Otah was close to an All Pro level Tackle when he was healthy. I know that's been awhile, but his salary in almost negligible for this coming season, so unless you know he's not going to be healthy this is foolish. Bell isn't very good. He should be playing guard or standing next to the ****ing Gatorade.


----------



## Diable (Apr 26, 2005)

Link

Screw this trade if all we are getting is a conditional 7th rounder. I'd rather pay him the last year of his contract to be IR than give up on him for nothing more than this. It's Jerry Richardson's money after all. Hell if Otah could go back to 75% of what he used to be that would be better than expecting Bell to stop getting blown by and stop getting holding calls.



> The New York Jets' trade with the Carolina Panthers for Jeff Otah is on hold after the injury-plagued offensive tackle was placed on the active/physically unable to perform list Wednesday.
> The trade, announced Tuesday for a conditional seventh-round draft pick, is contingent on the 6-foot-6, 340-pound Otah passing his physical in the next seven days.
> This could be a setback for the Jets, who want to bring in competition for beleaguered right tackle Wayne Hunter.
> The Jets took a chance on acquiring Otah, 26, from the Panthers despite his injury history.
> ...


----------



## BlakeJesus (Feb 1, 2006)

If this gets denied it could be a blessing in disguise for the Panthers.


----------



## Diable (Apr 26, 2005)

Fine with me unless it is a better deal



> http://espn.go.com/nfl/trainingcamp...panthers-trade-jeff-otah-new-york-jets-voided
> 
> 
> > - Jeff Otah's brief tenure with the New York Jets came to an end after the tackle failed his physical and voided the terms of the trade with the Carolina Panthers.
> ...


----------



## nutmeged3 (Apr 11, 2005)

I can't see him staying around even if he is technically back now.
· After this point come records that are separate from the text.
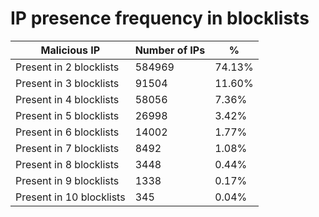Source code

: # IP presence frequency in blocklists
| Malicious IP | Number of IPs | % |
|----|----|----|
| Present in 2 blocklists | 584969 | 74.13% |
| Present in 3 blocklists | 91504 | 11.60% |
| Present in 4 blocklists | 58056 | 7.36% |
| Present in 5 blocklists | 26998 | 3.42% |
| Present in 6 blocklists | 14002 | 1.77% |
| Present in 7 blocklists | 8492 | 1.08% |
| Present in 8 blocklists | 3448 | 0.44% |
| Present in 9 blocklists | 1338 | 0.17% |
| Present in 10 blocklists | 345 | 0.04% |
Just seeing us take basically nothing for him tells me Rivera is tired of his laziness and the fact that he failed a physical doesn't help. Probably try for another trade and just cut him if it doesnt work.
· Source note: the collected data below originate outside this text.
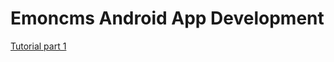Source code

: # Emoncms Android App Development

[Tutorial part 1](https://github.com/openenergymonitor/documentation/blob/master/BuildingBlocks/AndroidApp/AndroidAppPart1.md)

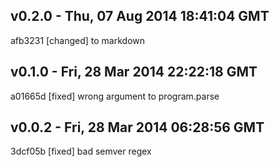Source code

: v0.2.0 - Thu, 07 Aug 2014 18:41:04 GMT
--------------------------------------

afb3231 [changed] to markdown


v0.1.0 - Fri, 28 Mar 2014 22:22:18 GMT
--------------------------------------

a01665d [fixed] wrong argument to program.parse


v0.0.2 - Fri, 28 Mar 2014 06:28:56 GMT
--------------------------------------

3dcf05b [fixed] bad semver regex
Just gotta hope Bell has improved to at least mediocre status


----------



## Diable (Apr 26, 2005)

Bell has to play guard. He might have a chance playing inside. He just isn't going to cut it at left tackle.


----------



## Diable (Apr 26, 2005)

http://www.nfl.com/news/story/09000...f-otahs-carolina-panthers-contract-terminated

This would be one thing if we had anyone to replace him. Damn it we just don't have a capable left tackle and this doesn't save enough money to matter.


----------



## Kaas (Apr 8, 2003)

Bell would be RT, just like Otah was. Gross has been LT for a while now. I'm not a big Bell fan, but hey the coaching staff loves him and I think they felt him and Bruce Campbell were better for the long term future of the team. I think Otah, when healthy, is arguably the best run blocking tackle in football, but if the coaching staff that sees him everyday thinks he's not worth the hassle and don't believe that he's giving full effort to his recovery, then we have to trust them at this point. It's been a long time since he's seen any significant time on the field (sure he played some last year, but it was clear he wasn't being asked to do as much physically as he did his first 2 years), so he may not be the same player anymore even if he does play this year.


----------